PROBLEM TO WORK ON » Check each line below for the word "interests" and give the number of lines that have it, nothing more.

TASK INPUTS »
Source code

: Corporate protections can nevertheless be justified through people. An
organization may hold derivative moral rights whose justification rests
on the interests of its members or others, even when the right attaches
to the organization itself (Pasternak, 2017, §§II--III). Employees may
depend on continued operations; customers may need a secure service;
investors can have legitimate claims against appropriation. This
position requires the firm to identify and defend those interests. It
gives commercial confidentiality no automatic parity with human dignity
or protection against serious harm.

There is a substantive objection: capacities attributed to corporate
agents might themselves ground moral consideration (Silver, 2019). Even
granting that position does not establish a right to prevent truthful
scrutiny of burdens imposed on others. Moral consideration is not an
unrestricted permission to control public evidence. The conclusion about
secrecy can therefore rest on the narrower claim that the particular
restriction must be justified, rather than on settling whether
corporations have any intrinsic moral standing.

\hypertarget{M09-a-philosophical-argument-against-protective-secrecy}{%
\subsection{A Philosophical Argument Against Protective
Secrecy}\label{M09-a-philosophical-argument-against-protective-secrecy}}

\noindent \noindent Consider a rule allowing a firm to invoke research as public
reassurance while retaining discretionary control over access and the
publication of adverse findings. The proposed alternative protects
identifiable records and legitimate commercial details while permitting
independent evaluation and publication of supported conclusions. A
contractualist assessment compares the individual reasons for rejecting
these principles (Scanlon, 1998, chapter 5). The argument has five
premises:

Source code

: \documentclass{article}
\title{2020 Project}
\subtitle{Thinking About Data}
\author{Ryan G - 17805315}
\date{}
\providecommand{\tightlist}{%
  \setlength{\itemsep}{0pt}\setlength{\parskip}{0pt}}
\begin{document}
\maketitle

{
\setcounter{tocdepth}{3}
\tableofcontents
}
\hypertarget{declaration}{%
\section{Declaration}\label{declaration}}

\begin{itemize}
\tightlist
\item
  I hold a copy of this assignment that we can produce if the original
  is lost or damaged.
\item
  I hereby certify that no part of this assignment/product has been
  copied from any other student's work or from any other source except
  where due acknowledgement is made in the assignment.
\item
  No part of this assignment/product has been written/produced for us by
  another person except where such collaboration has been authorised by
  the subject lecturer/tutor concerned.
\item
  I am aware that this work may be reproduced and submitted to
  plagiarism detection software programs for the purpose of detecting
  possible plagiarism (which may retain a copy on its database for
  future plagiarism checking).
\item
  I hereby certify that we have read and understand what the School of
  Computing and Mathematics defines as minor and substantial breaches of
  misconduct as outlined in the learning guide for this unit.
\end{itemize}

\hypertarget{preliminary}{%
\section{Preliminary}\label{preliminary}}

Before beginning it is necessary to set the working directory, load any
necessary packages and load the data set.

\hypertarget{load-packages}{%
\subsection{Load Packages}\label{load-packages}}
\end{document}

TASK ANSWER » 2